The scramble came after chief of staff John Kelly issued a memo a week ago declaring the White House will no longer allow some employees with interim security clearances access to top secret information if their background investigation has been pending since before last June -- a category Kushner falls into.

As President, Trump himself could grant any clearance to Kushner. But the President's advisers have determined that taking that step would be drastic and cause deep rifts within the intelligence community and among Trump's top aides.

Kelly, a retired Marine general, has also made it known that Trump's personal intervention would post a problem and possibly undercut his authority in the West Wing.

Instead, aides have been searching for a solution that would allow Kushner to continue working on Middle East and China issues; not be viewed as violating Kelly's mandate that interim clearances be revoked; and avoid requiring Trump's personal intervention.

It is not clear what ideas or solutions have been formally proposed; however, one official speculated there may be a way to completely seal off the required information for Kushner's slate of issues that would allow him to keep working on them without requiring a clearance.

The trickier issue is the matter of Trump's daily intelligence briefing, which would require some level of clearance. Kushner is one of the few White House officials who regularly receives the daily roundup of issues that the intelligence community determines the President needs to be aware of each morning.

Multiple White House officials have said the complications with Kushner's security clearance have only exacerbated his frustration with Kelly, who has privately disregarded Kushner and Ivanka Trump as unserious and meddling.

Trump, however, has given Kelly his full support in efforts to reform the White House's system of security clearances, and has told his chief of staff that changes need to be made to bring the system into order, according to a person who has spoken to him about the matter.

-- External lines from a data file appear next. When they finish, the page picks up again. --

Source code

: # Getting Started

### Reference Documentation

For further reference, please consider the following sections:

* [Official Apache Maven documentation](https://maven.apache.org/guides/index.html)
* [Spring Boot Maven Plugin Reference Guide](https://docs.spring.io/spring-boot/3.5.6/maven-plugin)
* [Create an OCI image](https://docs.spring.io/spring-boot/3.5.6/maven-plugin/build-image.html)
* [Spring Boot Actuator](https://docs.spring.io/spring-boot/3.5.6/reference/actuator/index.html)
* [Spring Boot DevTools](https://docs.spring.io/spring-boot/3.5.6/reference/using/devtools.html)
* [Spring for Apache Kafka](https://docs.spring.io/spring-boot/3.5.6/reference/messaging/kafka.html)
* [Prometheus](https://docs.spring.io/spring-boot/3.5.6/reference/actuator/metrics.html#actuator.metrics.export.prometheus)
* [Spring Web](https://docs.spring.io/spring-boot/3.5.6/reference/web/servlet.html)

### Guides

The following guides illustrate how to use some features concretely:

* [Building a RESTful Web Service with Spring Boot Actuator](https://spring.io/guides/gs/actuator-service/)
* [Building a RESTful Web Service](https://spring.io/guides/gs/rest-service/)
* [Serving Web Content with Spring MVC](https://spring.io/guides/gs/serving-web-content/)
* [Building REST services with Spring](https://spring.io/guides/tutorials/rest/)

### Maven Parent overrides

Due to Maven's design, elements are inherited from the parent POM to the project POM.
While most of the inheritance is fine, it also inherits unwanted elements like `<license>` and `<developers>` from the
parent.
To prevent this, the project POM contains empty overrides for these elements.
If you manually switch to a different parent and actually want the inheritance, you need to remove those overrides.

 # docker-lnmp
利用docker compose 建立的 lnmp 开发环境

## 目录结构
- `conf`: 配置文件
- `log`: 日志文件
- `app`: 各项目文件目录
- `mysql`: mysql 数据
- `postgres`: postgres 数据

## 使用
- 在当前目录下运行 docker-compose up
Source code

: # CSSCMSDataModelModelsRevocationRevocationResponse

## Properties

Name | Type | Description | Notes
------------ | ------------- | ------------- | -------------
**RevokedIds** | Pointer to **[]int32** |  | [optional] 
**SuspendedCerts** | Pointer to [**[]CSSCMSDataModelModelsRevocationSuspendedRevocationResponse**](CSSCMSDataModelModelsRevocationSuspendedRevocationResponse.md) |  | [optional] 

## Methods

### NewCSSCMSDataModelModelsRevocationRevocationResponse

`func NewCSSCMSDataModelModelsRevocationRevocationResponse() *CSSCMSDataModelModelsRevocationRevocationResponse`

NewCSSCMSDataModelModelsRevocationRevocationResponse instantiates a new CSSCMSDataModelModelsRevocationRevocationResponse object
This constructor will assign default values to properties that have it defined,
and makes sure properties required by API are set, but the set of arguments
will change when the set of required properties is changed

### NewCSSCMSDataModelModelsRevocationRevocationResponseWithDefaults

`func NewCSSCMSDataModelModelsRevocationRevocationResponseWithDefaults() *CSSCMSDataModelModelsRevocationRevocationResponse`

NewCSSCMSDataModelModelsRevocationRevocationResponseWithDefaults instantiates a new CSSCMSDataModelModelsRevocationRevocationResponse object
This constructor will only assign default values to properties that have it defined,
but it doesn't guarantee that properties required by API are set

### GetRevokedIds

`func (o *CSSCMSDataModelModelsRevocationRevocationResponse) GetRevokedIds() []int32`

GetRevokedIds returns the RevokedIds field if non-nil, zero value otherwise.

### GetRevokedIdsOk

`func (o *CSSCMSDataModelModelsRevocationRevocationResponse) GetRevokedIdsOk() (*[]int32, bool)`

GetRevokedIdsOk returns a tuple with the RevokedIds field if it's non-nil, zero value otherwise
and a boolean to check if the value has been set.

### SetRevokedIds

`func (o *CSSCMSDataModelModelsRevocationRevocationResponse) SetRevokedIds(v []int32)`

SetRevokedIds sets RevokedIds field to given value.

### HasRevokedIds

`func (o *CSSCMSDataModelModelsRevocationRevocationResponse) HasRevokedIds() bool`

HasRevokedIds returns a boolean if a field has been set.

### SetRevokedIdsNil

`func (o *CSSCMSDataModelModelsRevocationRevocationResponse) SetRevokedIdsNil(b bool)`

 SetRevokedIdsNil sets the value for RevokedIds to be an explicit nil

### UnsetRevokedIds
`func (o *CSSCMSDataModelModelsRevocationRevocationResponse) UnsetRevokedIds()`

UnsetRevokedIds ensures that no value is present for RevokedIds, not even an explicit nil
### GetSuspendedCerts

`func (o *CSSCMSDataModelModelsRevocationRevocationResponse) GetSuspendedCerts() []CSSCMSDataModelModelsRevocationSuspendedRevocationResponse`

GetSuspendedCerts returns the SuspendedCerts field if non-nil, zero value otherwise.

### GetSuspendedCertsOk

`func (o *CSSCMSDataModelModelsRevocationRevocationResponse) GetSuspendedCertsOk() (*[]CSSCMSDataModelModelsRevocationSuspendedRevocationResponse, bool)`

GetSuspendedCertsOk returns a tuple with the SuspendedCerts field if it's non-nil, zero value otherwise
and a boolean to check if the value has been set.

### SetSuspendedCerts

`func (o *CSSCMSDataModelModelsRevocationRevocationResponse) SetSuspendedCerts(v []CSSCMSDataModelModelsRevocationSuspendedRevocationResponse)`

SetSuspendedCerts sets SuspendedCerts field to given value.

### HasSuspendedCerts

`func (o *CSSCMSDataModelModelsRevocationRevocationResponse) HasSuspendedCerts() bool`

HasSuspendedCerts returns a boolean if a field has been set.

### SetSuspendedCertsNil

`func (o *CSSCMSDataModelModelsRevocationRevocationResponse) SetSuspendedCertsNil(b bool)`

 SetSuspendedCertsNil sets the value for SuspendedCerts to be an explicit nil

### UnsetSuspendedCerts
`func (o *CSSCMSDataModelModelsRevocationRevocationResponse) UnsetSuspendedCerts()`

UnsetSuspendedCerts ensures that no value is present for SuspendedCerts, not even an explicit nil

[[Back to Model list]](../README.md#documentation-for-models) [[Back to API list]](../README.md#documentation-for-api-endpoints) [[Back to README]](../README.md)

Kelly has interpreted that as a wide-ranging mandate that would include Kushner, a person familiar with the matter said.

After questions were raised whether the new clearance policy would affect Kushner, Kelly issued a statement this week saying he had "full confidence in (Kushner's) ability to continue performing his duties in his foreign policy portfolio including overseeing our Israeli-Palestinian peace effort and serving as an integral part of our relationship with Mexico."

"Everyone in the White House is grateful for these valuable contributions to furthering the President's agenda," Kelly said. "There is no truth to any suggestion otherwise."